The courtroom drama involving business partners Moses Mpofu and Mike Chimombe took yet another intricate twist yesterday, as the defence successfully mounted an objection to the introduction of two assessors poised to preside over their trial.
Justice Pisirayi Kwenda, swayed by the arguments advanced, upheld the objection and excused the assessors, pushing the trial's resumption to Monday next week.
The defence team split into two forces. Advocate Tapson Dzvetero spearheaded proceedings in the High Court, while Professor Lovemore Madhuku simultaneously pursued a bail appeal in the Supreme Court.
The High Court session saw Adv Dzvetero object to the presence of the assessors, a challenge that Justice Kwenda upheld, dismissing the assessors from the bench.
Meanwhile, in the Supreme Court, Justice Alfas Chitakunye deferred the bail appeal hearing, in yet another delay to the protracted legal saga. Mpofu and Chimombe were formally arraigned on fraud charges in October last year. From the outset, the duo has employed a web of legal strategies aimed at thwarting the trial's progression.

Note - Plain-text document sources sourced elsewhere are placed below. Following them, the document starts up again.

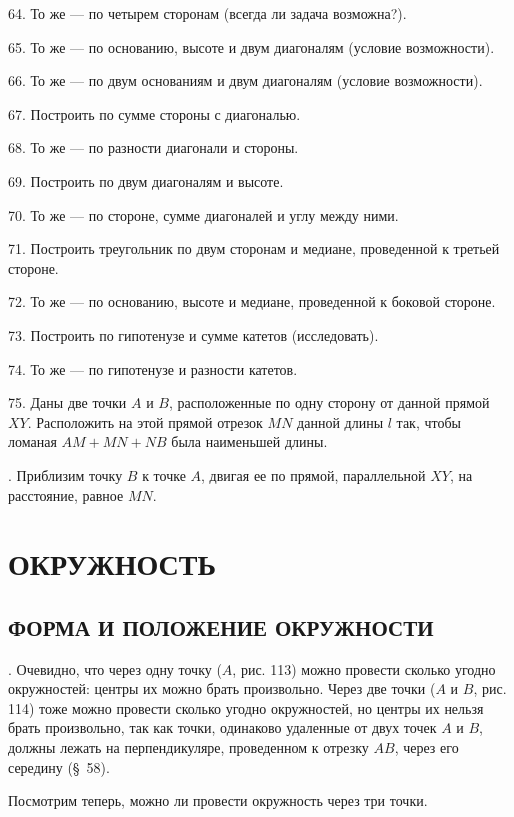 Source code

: \documentclass[oneside]{book}
\begin{document}
64.
То же — по четырем сторонам (всегда ли задача возможна?).

65.
То же — по основанию, высоте и двум диагоналям (условие возможности).

66.
То же — по двум основаниям и двум диагоналям (условие возможности).

67.
Построить  по сумме стороны с диагональю.

68.
То же — по разности диагонали и стороны.

69.
Построить  по двум диагоналям и высоте.

70.
То же — по стороне, сумме диагоналей и углу между ними.

71.
Построить треугольник по двум сторонам и медиане, проведенной к третьей стороне.

72.
То же — по основанию, высоте и медиане, проведенной к боковой стороне.

73.
Построить  по гипотенузе и сумме катетов (исследовать).

74.
То же — по гипотенузе и разности катетов.

75.
Даны две точки $A$ и $B$, расположенные по одну сторону от данной прямой $XY$.
Расположить на этой прямой отрезок $MN$ данной длины $l$ так, чтобы ломаная $AM+MN+NB$ была наименьшей длины.

.
Приблизим точку $B$ к точке $A$, двигая ее по прямой, параллельной $XY$, на расстояние, равное $MN$.



\chapter{ОКРУЖНОСТЬ}

\section{ФОРМА И ПОЛОЖЕНИЕ ОКРУЖНОСТИ}

.
Очевидно, что через одну точку ($A$, рис. 113) можно провести сколько угодно окружностей:
центры их можно брать произвольно.
Через две точки ($A$ и $B$, рис. 114) тоже можно провести сколько угодно окружностей, но центры их нельзя брать произвольно, так как точки, одинаково удаленные от двух точек $A$ и $B$, должны лежать на перпендикуляре, проведенном к отрезку $AB$, через его середину (§~58).

Посмотрим теперь, можно ли провести окружность через три точки.
\end{document}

Their bid to elevate the matter to the Constitutional Court, citing infringements of their fundamental rights, was decisively quashed in December, paving the way for the trial to proceed. Undeterred, the accused subsequently lodged bail applications, citing "changed circumstances," though such claims were dismissed as unsubstantiated.
Mpofu and Chimombe stand accused of orchestrating a grand scheme to defraud millions from the Presidential Goat Pass-On Scheme -- a programme meant improve rural communities. Central to the prosecution's case is the alleged forgery of compliance certificates from ZIMRA and NSSA, purportedly issued under the name of Blackdeck Private Limited.
Investigations laid bare that Blackdeck had been deregistered from the NSSA system as far back as January 2016.
The forged documents, complete with QR codes and identifiers linked to an unrelated company, were allegedly submitted in a bid to secure the lucrative Government tender to supply goats.